A CH-47 helicopter was dispatched from Cal Guard’s Army Aviation Support Facility in Stockton, Calif. last Thursday with a mission to rescue three hikers on the contiguous United States’ highest peak. The three hikers had become stranded on the summit of Mt. Whitney near the final camp of the mountain’s 14,505-foot summit. They were forced to endure a night on the summit with cold temperatures and limited supplies.
The U.S. Army reports that the large helicopter could not land and had to hover near the final camp above 12,600 ft.

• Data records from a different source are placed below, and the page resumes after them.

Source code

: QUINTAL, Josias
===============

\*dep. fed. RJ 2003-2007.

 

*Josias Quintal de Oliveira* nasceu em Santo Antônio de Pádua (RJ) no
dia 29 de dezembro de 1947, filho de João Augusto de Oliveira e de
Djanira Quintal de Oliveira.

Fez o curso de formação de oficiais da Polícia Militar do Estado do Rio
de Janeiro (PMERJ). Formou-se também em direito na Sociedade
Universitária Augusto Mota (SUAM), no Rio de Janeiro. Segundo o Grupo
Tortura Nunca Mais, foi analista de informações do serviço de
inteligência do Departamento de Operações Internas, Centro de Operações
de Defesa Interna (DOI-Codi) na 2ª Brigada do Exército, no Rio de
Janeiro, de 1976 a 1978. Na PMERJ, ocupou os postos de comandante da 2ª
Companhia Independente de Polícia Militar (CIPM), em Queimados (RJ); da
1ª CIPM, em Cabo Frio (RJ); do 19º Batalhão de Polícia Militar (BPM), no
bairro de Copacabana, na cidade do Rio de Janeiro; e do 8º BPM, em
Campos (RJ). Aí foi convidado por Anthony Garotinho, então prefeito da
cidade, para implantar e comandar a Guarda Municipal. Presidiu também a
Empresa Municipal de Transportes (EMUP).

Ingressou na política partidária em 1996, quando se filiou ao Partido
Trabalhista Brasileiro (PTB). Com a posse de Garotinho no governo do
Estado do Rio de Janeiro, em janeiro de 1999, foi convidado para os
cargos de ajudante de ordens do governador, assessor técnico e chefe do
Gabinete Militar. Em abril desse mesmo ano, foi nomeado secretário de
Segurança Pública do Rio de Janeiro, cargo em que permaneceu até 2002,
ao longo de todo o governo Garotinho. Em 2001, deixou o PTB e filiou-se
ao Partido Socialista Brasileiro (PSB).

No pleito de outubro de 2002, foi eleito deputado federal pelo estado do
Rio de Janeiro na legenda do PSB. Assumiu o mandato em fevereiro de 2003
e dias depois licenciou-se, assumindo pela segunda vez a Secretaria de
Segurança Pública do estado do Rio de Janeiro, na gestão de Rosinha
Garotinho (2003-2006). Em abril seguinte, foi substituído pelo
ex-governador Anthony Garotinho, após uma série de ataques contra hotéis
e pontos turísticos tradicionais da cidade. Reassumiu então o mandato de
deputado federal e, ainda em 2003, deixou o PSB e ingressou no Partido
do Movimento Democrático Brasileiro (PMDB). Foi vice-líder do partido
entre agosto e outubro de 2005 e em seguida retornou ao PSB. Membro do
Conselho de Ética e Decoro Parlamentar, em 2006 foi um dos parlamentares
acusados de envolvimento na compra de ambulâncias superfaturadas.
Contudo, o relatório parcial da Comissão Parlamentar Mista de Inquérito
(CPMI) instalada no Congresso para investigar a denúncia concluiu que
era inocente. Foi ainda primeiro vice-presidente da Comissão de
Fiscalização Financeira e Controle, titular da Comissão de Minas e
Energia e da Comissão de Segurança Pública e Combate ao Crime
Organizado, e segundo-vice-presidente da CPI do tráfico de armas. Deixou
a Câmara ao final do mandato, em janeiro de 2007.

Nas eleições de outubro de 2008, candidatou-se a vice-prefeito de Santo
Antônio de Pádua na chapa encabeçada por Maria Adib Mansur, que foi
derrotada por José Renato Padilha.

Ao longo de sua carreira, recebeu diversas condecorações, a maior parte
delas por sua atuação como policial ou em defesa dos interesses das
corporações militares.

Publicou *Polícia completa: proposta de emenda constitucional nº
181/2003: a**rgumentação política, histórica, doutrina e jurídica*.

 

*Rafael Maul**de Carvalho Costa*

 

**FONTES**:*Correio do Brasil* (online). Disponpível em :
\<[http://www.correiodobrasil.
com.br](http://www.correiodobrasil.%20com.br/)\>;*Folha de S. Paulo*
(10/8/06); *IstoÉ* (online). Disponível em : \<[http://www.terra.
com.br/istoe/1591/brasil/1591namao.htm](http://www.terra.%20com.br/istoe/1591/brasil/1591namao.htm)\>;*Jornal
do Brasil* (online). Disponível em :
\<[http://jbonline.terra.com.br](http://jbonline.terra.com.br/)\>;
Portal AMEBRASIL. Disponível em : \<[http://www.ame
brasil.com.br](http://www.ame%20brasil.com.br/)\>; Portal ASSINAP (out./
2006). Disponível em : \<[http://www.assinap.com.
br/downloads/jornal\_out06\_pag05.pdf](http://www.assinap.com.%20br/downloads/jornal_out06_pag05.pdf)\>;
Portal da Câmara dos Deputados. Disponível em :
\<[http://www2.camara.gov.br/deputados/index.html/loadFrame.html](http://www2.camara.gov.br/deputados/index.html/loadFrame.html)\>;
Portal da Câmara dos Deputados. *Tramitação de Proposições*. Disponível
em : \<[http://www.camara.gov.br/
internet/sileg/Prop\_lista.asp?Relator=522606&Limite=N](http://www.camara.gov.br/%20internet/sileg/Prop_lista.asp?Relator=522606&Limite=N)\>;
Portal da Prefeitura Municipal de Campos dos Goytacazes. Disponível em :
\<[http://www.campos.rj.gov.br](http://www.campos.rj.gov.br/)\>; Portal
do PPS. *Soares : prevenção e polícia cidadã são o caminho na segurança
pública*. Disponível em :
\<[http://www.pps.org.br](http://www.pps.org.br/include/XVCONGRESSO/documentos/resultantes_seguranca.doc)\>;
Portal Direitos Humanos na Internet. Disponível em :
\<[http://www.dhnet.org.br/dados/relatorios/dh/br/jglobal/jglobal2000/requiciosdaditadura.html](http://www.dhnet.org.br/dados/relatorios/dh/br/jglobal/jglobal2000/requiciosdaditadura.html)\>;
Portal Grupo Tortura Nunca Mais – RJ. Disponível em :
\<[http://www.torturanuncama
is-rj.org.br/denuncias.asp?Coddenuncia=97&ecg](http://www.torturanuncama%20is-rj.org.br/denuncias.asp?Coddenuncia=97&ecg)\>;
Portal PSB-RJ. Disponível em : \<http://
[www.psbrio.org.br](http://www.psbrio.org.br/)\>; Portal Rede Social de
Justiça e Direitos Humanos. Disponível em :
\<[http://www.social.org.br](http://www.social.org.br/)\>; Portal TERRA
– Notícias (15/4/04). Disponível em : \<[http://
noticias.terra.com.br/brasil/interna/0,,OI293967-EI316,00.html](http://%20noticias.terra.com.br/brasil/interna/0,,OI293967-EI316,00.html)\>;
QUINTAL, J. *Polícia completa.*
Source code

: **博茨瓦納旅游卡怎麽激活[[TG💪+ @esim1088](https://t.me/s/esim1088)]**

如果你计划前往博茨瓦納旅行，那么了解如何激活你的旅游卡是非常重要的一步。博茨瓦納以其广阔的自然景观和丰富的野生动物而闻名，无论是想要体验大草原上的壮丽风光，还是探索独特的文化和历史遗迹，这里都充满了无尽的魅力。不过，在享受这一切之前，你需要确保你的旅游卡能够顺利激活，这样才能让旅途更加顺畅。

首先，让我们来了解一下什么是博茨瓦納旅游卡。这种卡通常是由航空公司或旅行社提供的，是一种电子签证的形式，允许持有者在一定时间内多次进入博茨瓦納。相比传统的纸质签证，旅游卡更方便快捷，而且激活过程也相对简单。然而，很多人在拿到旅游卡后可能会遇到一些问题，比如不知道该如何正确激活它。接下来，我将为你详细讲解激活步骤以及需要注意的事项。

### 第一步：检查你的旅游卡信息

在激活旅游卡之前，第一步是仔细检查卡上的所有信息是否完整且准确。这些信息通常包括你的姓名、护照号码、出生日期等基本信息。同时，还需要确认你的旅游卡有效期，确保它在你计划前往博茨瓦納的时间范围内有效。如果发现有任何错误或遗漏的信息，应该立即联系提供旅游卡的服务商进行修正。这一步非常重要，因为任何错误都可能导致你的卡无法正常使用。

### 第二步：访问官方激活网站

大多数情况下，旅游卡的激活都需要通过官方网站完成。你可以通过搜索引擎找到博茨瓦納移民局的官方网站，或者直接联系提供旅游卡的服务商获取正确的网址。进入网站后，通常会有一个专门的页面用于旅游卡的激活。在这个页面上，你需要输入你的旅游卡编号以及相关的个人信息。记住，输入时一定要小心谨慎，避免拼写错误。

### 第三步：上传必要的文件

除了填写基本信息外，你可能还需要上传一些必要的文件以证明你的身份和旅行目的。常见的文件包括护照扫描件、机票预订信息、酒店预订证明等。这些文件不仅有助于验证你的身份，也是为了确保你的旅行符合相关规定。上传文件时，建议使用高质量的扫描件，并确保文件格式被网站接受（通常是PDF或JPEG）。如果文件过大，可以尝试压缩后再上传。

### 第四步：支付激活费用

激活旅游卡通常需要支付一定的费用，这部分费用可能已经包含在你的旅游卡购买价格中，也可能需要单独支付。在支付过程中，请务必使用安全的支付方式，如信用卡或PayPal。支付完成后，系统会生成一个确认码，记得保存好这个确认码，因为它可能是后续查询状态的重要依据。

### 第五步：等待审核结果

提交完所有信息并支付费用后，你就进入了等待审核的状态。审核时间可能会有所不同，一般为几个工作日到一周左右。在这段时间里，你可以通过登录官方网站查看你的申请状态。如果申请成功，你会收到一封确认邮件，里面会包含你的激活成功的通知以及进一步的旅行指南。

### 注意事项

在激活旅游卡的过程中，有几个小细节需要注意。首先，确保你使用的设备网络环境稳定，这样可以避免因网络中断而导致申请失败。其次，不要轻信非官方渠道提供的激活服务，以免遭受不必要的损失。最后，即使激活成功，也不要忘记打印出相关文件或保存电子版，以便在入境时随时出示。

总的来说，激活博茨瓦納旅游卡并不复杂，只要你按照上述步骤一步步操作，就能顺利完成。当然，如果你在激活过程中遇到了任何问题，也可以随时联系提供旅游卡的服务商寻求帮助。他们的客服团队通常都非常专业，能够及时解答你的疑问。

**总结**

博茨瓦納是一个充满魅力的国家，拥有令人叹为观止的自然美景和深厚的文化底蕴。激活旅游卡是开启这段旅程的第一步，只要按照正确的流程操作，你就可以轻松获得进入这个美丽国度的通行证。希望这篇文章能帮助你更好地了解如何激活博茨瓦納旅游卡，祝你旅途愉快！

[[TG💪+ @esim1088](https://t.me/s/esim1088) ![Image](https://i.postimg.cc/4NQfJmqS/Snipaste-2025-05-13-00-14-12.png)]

The terrain was steep and rocky, forcing the pilot to perform what is known as a pinnacle landing—a landing where only the back wheels of the helicopter touch down and the rear ramp is lowered while the rest of the helicopter hovers above ground.
“We played that game of precise positioning for a couple minutes to even find a spot where we could safely get both wheels on the ground without a rock punching a hole in the aircraft or popping a tire,” U.S. Army Chief Warrant Officer 3 Aaron Mello said. “When you’re on the pinnacle, you’re working really hard to not let the wind shove you off when it gusts,” Mello said. “Every limb you have is gainfully employed in making small adjustments to keep you where you need to be. “It’s like riding a unicycle and trying to juggle.”
Once all three hikers and the helicopter’s crew members were safely on board the aircraft, they flew to Bishop Airport in the Owens Valley where they were dropped off, according to a U.S. Army report. All hikers got to go home safely—except that they ended up taking an unexpected route home.